By 20 December, the residents of London’s smartest neighbourhoods, like Belgravia, are long gone, or going, to mansions in the country or chalets in the Alps, or else to some rum-kissed Caribbean island such as Mustique, there to linger for a good two weeks. Because in London, the phrase “Christmas holidays” is shorthand for the period stretching to some time after New Year’s Day, which is not the case in, say, Frankfurt or Madrid.
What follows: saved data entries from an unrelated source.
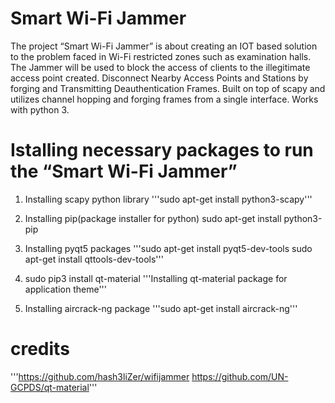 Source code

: 
# Smart Wi-Fi Jammer
The project “Smart Wi-Fi Jammer” is about creating an IOT based solution to the problem faced in Wi-Fi restricted zones such as examination halls. The Jammer will be used to block the access of clients to the illegitimate access point created. Disconnect Nearby Access Points and Stations by forging and Transmitting Deauthentication Frames. Built on top of scapy and utilizes channel hopping and forging frames from a single interface. Works with python 3.

# Istalling necessary packages to run the “Smart Wi-Fi Jammer”

1. Installing scapy python library
   '''sudo apt-get install python3-scapy'''

2. Installing pip(package installer for python)
   sudo apt-get install python3-pip

3. Installing pyqt5 packages
   '''sudo apt-get install pyqt5-dev-tools
   sudo apt-get install qttools-dev-tools'''

4. sudo pip3 install qt-material
   '''Installing qt-material package for application theme'''

5. Installing aircrack-ng package
   '''sudo apt-get install aircrack-ng'''





# credits
'''https://github.com/hash3liZer/wifijammer 
https://github.com/UN-GCPDS/qt-material'''


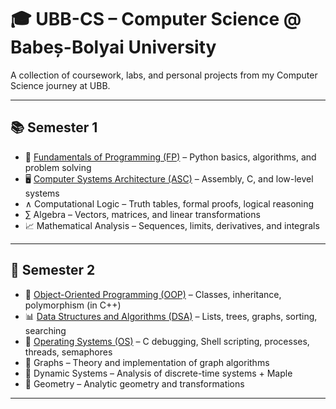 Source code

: # 🎓 UBB-CS – Computer Science @ Babeș-Bolyai University

A collection of coursework, labs, and personal projects from my Computer Science journey at UBB.

---

## 📚 Semester 1
- 🔵 [Fundamentals of Programming (FP)](https://github.com/protdm22/UBB-FP) – Python basics, algorithms, and problem solving
- 🖥️ [Computer Systems Architecture (ASC)](https://github.com/protdm22/UBB-ASC) – Assembly, C, and low-level systems
- ∧ Computational Logic – Truth tables, formal proofs, logical reasoning
- ∑ Algebra – Vectors, matrices, and linear transformations
- 📈 Mathematical Analysis – Sequences, limits, derivatives, and integrals

---

## 🚀 Semester 2
- 🧱 [Object-Oriented Programming (OOP)](https://github.com/protdm22/UBB-OOP) – Classes, inheritance, polymorphism (in C++)
- 📊 [Data Structures and Algorithms (DSA)](https://github.com/protdm22/UBB-DSA) – Lists, trees, graphs, sorting, searching
- 🧵 [Operating Systems (OS)](https://github.com/protdm22/UBB-OS) – C debugging, Shell scripting, processes, threads, semaphores
- 🔗 Graphs – Theory and implementation of graph algorithms
- 🔄 Dynamic Systems – Analysis of discrete-time systems + Maple
- 📐 Geometry – Analytic geometry and transformations

---
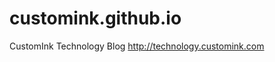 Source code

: customink.github.io
===================

CustomInk Technology Blog  http://technology.customink.com  
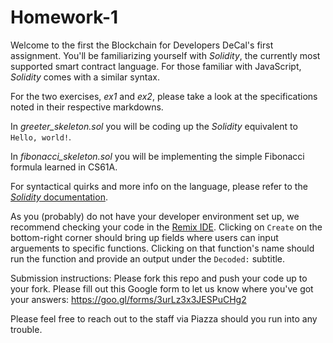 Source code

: # Homework-1
Welcome to the first the Blockchain for Developers DeCal's first assignment. You'll be familiarizing yourself with *Solidity*, the currently most supported smart contract language. For those familiar with JavaScript, *Solidity* comes with a similar syntax.

For the two exercises, *ex1* and *ex2*, please take a look at the specifications noted in their respective markdowns.

In *greeter_skeleton.sol* you will be coding up the *Solidity* equivalent to `Hello, world!`.

In *fibonacci_skeleton.sol* you will be implementing the simple Fibonacci formula learned in CS61A.

For syntactical quirks and more info on the language, please refer to the [*Solidity* documentation](https://solidity.readthedocs.io/en/develop/).

As you (probably) do not have your developer environment set up, we recommend checking your code in the [Remix IDE](https://remix.ethereum.org/). Clicking on `Create` on the bottom-right corner should bring up fields where users can input arguements to specific functions. Clicking on that function's name should run the function and provide an output under the `Decoded:` subtitle.

Submission instructions:
Please fork this repo and push your code up to your fork. Please fill out this Google form to let us know where you've got your answers: https://goo.gl/forms/3urLz3x3JESPuCHg2

Please feel free to reach out to the staff via Piazza should you run into any trouble.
Refreshed and energized, senior executives are back at their desks on 2 January. Actually, they’re not. Parking spaces abound, there are no waiting lists for fashionable restaurants and London feels like a waking teenager, slow and grumpy. Children return to their private schools mid-month and parents appear then, only to disappear again – relieved to escape the grind of wintry work – for a week’s skiing in January and February or an escape to the sun. Those senior executives without children are just as much slaves to endless school holidays since, without colleagues or clients, there is not much they can do; and thus they join in the organized leisure.
Gentle reader, do I exaggerate? It is for you to judge, as you lie by the pool, daiquiri in hand, in the sunshine of the Bahamas on New Year’s Day.